***** INPUT MATERIAL *****
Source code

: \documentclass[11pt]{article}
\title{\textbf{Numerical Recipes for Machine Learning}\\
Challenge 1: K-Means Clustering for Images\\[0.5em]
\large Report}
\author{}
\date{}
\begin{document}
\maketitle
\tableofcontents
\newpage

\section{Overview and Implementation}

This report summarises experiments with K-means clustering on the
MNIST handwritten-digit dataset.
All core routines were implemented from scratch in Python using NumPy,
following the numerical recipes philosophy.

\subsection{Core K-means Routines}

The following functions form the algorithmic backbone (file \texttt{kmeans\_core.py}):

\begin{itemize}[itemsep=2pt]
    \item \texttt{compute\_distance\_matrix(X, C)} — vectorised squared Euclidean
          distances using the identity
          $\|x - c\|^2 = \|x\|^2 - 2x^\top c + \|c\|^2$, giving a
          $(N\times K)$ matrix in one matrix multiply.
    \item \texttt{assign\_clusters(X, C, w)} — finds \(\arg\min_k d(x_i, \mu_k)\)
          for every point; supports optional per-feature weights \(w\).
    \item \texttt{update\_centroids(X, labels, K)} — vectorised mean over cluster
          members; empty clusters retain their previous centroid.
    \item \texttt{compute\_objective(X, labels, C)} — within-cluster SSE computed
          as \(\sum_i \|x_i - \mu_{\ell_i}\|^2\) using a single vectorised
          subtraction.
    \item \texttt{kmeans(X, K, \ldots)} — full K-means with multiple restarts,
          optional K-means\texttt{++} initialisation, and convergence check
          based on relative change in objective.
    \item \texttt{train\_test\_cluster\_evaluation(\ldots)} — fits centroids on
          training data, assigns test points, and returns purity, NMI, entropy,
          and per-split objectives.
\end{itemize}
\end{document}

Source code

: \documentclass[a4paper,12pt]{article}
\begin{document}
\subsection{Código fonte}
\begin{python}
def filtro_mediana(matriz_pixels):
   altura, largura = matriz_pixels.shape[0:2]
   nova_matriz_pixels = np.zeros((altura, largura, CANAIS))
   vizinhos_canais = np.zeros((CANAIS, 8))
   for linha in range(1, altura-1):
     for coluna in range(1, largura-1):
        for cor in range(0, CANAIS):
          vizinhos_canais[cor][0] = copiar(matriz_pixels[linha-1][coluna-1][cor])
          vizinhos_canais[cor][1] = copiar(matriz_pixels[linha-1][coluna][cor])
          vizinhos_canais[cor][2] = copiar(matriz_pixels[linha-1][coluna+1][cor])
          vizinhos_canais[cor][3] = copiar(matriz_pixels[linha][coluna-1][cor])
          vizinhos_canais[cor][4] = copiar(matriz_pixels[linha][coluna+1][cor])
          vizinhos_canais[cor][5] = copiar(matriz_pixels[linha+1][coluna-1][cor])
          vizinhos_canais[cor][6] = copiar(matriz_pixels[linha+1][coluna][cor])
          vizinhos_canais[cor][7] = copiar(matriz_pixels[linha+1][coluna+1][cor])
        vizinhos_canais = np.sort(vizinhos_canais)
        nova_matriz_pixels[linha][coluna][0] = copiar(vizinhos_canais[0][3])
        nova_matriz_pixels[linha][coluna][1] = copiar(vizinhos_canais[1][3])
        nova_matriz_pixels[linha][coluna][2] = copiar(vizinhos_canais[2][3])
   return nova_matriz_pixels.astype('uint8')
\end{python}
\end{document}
*****
**WHAT NEEDS TO BE DONE**. Give an exact repetition of all the material.

**EXERCISE RESPONSE**.
Source code

: \documentclass[11pt]{article}
\title{\textbf{Numerical Recipes for Machine Learning}\\
Challenge 1: K-Means Clustering for Images\\[0.5em]
\large Report}
\author{}
\date{}
\begin{document}
\maketitle
\tableofcontents
\newpage

\section{Overview and Implementation}

This report summarises experiments with K-means clustering on the
MNIST handwritten-digit dataset.
All core routines were implemented from scratch in Python using NumPy,
following the numerical recipes philosophy.

\subsection{Core K-means Routines}

The following functions form the algorithmic backbone (file \texttt{kmeans\_core.py}):

\begin{itemize}[itemsep=2pt]
    \item \texttt{compute\_distance\_matrix(X, C)} — vectorised squared Euclidean
          distances using the identity
          $\|x - c\|^2 = \|x\|^2 - 2x^\top c + \|c\|^2$, giving a
          $(N\times K)$ matrix in one matrix multiply.
    \item \texttt{assign\_clusters(X, C, w)} — finds \(\arg\min_k d(x_i, \mu_k)\)
          for every point; supports optional per-feature weights \(w\).
    \item \texttt{update\_centroids(X, labels, K)} — vectorised mean over cluster
          members; empty clusters retain their previous centroid.
    \item \texttt{compute\_objective(X, labels, C)} — within-cluster SSE computed
          as \(\sum_i \|x_i - \mu_{\ell_i}\|^2\) using a single vectorised
          subtraction.
    \item \texttt{kmeans(X, K, \ldots)} — full K-means with multiple restarts,
          optional K-means\texttt{++} initialisation, and convergence check
          based on relative change in objective.
    \item \texttt{train\_test\_cluster\_evaluation(\ldots)} — fits centroids on
          training data, assigns test points, and returns purity, NMI, entropy,
          and per-split objectives.
\end{itemize}
\end{document}

Source code

: \documentclass[a4paper,12pt]{article}
\begin{document}
\subsection{Código fonte}
\begin{python}
def filtro_mediana(matriz_pixels):
   altura, largura = matriz_pixels.shape[0:2]
   nova_matriz_pixels = np.zeros((altura, largura, CANAIS))
   vizinhos_canais = np.zeros((CANAIS, 8))
   for linha in range(1, altura-1):
     for coluna in range(1, largura-1):
        for cor in range(0, CANAIS):
          vizinhos_canais[cor][0] = copiar(matriz_pixels[linha-1][coluna-1][cor])
          vizinhos_canais[cor][1] = copiar(matriz_pixels[linha-1][coluna][cor])
          vizinhos_canais[cor][2] = copiar(matriz_pixels[linha-1][coluna+1][cor])
          vizinhos_canais[cor][3] = copiar(matriz_pixels[linha][coluna-1][cor])
          vizinhos_canais[cor][4] = copiar(matriz_pixels[linha][coluna+1][cor])
          vizinhos_canais[cor][5] = copiar(matriz_pixels[linha+1][coluna-1][cor])
          vizinhos_canais[cor][6] = copiar(matriz_pixels[linha+1][coluna][cor])
          vizinhos_canais[cor][7] = copiar(matriz_pixels[linha+1][coluna+1][cor])
        vizinhos_canais = np.sort(vizinhos_canais)
        nova_matriz_pixels[linha][coluna][0] = copiar(vizinhos_canais[0][3])
        nova_matriz_pixels[linha][coluna][1] = copiar(vizinhos_canais[1][3])
        nova_matriz_pixels[linha][coluna][2] = copiar(vizinhos_canais[2][3])
   return nova_matriz_pixels.astype('uint8')
\end{python}
\end{document}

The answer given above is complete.